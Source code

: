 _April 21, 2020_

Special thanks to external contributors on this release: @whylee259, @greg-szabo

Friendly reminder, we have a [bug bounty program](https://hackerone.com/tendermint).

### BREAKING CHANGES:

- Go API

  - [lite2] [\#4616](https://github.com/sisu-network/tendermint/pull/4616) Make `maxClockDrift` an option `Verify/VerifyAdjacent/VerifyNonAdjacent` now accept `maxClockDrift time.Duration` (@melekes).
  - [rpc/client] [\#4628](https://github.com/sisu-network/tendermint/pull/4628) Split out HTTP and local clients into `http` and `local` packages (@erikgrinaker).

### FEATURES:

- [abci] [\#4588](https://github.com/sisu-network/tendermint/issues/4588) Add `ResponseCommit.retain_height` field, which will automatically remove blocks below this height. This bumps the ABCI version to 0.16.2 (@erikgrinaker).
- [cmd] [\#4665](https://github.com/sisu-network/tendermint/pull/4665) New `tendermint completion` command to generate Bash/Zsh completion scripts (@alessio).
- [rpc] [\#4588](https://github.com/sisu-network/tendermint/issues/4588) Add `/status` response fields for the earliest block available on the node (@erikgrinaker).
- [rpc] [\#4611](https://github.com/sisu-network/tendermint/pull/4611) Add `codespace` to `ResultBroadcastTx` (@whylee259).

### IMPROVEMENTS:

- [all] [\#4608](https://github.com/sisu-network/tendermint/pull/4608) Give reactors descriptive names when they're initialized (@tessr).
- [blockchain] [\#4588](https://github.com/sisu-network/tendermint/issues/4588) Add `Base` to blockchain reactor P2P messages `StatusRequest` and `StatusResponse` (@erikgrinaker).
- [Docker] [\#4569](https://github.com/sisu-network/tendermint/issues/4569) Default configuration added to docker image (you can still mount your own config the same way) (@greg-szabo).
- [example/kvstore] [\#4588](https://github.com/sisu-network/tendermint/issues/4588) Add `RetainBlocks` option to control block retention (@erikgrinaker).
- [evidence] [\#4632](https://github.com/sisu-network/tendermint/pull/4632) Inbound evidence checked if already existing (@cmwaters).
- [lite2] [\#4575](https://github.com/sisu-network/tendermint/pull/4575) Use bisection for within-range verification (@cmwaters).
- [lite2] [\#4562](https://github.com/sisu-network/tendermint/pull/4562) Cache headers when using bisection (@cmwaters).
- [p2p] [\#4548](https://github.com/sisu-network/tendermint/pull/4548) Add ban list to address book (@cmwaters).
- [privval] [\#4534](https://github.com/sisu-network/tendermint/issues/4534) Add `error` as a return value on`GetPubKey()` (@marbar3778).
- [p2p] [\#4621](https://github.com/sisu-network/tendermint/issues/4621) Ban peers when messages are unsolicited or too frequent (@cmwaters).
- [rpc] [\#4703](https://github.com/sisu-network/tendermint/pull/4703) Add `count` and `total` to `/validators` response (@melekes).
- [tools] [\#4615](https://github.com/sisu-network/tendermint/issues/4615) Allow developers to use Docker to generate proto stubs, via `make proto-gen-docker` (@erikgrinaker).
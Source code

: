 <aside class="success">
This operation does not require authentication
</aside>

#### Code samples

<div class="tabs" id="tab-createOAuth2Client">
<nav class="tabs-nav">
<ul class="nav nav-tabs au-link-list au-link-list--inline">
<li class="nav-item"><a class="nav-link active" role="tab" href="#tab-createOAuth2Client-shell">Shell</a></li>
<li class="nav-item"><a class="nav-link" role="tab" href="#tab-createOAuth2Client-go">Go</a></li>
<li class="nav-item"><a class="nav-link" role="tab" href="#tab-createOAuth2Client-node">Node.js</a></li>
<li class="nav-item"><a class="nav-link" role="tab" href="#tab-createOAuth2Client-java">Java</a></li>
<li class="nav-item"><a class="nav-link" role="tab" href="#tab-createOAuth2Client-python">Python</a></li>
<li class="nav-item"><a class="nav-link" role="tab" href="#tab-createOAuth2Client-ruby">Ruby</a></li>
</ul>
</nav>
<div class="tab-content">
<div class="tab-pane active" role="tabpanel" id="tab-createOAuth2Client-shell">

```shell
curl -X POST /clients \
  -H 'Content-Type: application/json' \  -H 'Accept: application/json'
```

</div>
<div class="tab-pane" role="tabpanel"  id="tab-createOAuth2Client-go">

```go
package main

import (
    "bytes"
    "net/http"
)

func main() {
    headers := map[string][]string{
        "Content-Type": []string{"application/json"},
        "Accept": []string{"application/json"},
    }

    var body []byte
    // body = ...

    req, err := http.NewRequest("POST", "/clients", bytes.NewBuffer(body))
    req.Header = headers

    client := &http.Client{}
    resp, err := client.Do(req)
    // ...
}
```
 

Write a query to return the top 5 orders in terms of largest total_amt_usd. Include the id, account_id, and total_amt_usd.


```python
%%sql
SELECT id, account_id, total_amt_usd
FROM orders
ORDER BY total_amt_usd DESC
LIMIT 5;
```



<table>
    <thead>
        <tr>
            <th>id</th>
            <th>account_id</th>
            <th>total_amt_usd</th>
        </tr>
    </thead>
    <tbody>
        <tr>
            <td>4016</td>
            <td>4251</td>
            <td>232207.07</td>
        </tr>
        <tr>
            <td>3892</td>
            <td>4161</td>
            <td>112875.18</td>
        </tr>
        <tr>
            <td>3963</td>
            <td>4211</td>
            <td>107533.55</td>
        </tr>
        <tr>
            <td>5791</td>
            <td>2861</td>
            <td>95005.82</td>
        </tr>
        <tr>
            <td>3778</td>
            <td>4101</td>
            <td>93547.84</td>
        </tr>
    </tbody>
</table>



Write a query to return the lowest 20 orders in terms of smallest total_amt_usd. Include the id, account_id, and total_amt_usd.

• Task requirements: Set all of the data down again exactly.

• Answer for the task:
Source code

: _April 21, 2020_

Special thanks to external contributors on this release: @whylee259, @greg-szabo

Friendly reminder, we have a [bug bounty program](https://hackerone.com/tendermint).

### BREAKING CHANGES:

- Go API

  - [lite2] [\#4616](https://github.com/sisu-network/tendermint/pull/4616) Make `maxClockDrift` an option `Verify/VerifyAdjacent/VerifyNonAdjacent` now accept `maxClockDrift time.Duration` (@melekes).
  - [rpc/client] [\#4628](https://github.com/sisu-network/tendermint/pull/4628) Split out HTTP and local clients into `http` and `local` packages (@erikgrinaker).

### FEATURES:

- [abci] [\#4588](https://github.com/sisu-network/tendermint/issues/4588) Add `ResponseCommit.retain_height` field, which will automatically remove blocks below this height. This bumps the ABCI version to 0.16.2 (@erikgrinaker).
- [cmd] [\#4665](https://github.com/sisu-network/tendermint/pull/4665) New `tendermint completion` command to generate Bash/Zsh completion scripts (@alessio).
- [rpc] [\#4588](https://github.com/sisu-network/tendermint/issues/4588) Add `/status` response fields for the earliest block available on the node (@erikgrinaker).
- [rpc] [\#4611](https://github.com/sisu-network/tendermint/pull/4611) Add `codespace` to `ResultBroadcastTx` (@whylee259).

### IMPROVEMENTS:

- [all] [\#4608](https://github.com/sisu-network/tendermint/pull/4608) Give reactors descriptive names when they're initialized (@tessr).
- [blockchain] [\#4588](https://github.com/sisu-network/tendermint/issues/4588) Add `Base` to blockchain reactor P2P messages `StatusRequest` and `StatusResponse` (@erikgrinaker).
- [Docker] [\#4569](https://github.com/sisu-network/tendermint/issues/4569) Default configuration added to docker image (you can still mount your own config the same way) (@greg-szabo).
- [example/kvstore] [\#4588](https://github.com/sisu-network/tendermint/issues/4588) Add `RetainBlocks` option to control block retention (@erikgrinaker).
- [evidence] [\#4632](https://github.com/sisu-network/tendermint/pull/4632) Inbound evidence checked if already existing (@cmwaters).
- [lite2] [\#4575](https://github.com/sisu-network/tendermint/pull/4575) Use bisection for within-range verification (@cmwaters).
- [lite2] [\#4562](https://github.com/sisu-network/tendermint/pull/4562) Cache headers when using bisection (@cmwaters).
- [p2p] [\#4548](https://github.com/sisu-network/tendermint/pull/4548) Add ban list to address book (@cmwaters).
- [privval] [\#4534](https://github.com/sisu-network/tendermint/issues/4534) Add `error` as a return value on`GetPubKey()` (@marbar3778).
- [p2p] [\#4621](https://github.com/sisu-network/tendermint/issues/4621) Ban peers when messages are unsolicited or too frequent (@cmwaters).
- [rpc] [\#4703](https://github.com/sisu-network/tendermint/pull/4703) Add `count` and `total` to `/validators` response (@melekes).
- [tools] [\#4615](https://github.com/sisu-network/tendermint/issues/4615) Allow developers to use Docker to generate proto stubs, via `make proto-gen-docker` (@erikgrinaker).
Source code

: <aside class="success">
This operation does not require authentication
</aside>

#### Code samples

<div class="tabs" id="tab-createOAuth2Client">
<nav class="tabs-nav">
<ul class="nav nav-tabs au-link-list au-link-list--inline">
<li class="nav-item"><a class="nav-link active" role="tab" href="#tab-createOAuth2Client-shell">Shell</a></li>
<li class="nav-item"><a class="nav-link" role="tab" href="#tab-createOAuth2Client-go">Go</a></li>
<li class="nav-item"><a class="nav-link" role="tab" href="#tab-createOAuth2Client-node">Node.js</a></li>
<li class="nav-item"><a class="nav-link" role="tab" href="#tab-createOAuth2Client-java">Java</a></li>
<li class="nav-item"><a class="nav-link" role="tab" href="#tab-createOAuth2Client-python">Python</a></li>
<li class="nav-item"><a class="nav-link" role="tab" href="#tab-createOAuth2Client-ruby">Ruby</a></li>
</ul>
</nav>
<div class="tab-content">
<div class="tab-pane active" role="tabpanel" id="tab-createOAuth2Client-shell">

```shell
curl -X POST /clients \
  -H 'Content-Type: application/json' \  -H 'Accept: application/json'
```

</div>
<div class="tab-pane" role="tabpanel"  id="tab-createOAuth2Client-go">

```go
package main

import (
    "bytes"
    "net/http"
)

func main() {
    headers := map[string][]string{
        "Content-Type": []string{"application/json"},
        "Accept": []string{"application/json"},
    }

    var body []byte
    // body = ...

    req, err := http.NewRequest("POST", "/clients", bytes.NewBuffer(body))
    req.Header = headers

    client := &http.Client{}
    resp, err := client.Do(req)
    // ...
}
```
 

Write a query to return the top 5 orders in terms of largest total_amt_usd. Include the id, account_id, and total_amt_usd.


```python
%%sql
SELECT id, account_id, total_amt_usd
FROM orders
ORDER BY total_amt_usd DESC
LIMIT 5;
```



<table>
    <thead>
        <tr>
            <th>id</th>
            <th>account_id</th>
            <th>total_amt_usd</th>
        </tr>
    </thead>
    <tbody>
        <tr>
            <td>4016</td>
            <td>4251</td>
            <td>232207.07</td>
        </tr>
        <tr>
            <td>3892</td>
            <td>4161</td>
            <td>112875.18</td>
        </tr>
        <tr>
            <td>3963</td>
            <td>4211</td>
            <td>107533.55</td>
        </tr>
        <tr>
            <td>5791</td>
            <td>2861</td>
            <td>95005.82</td>
        </tr>
        <tr>
            <td>3778</td>
            <td>4101</td>
            <td>93547.84</td>
        </tr>
    </tbody>
</table>



Write a query to return the lowest 20 orders in terms of smallest total_amt_usd. Include the id, account_id, and total_amt_usd.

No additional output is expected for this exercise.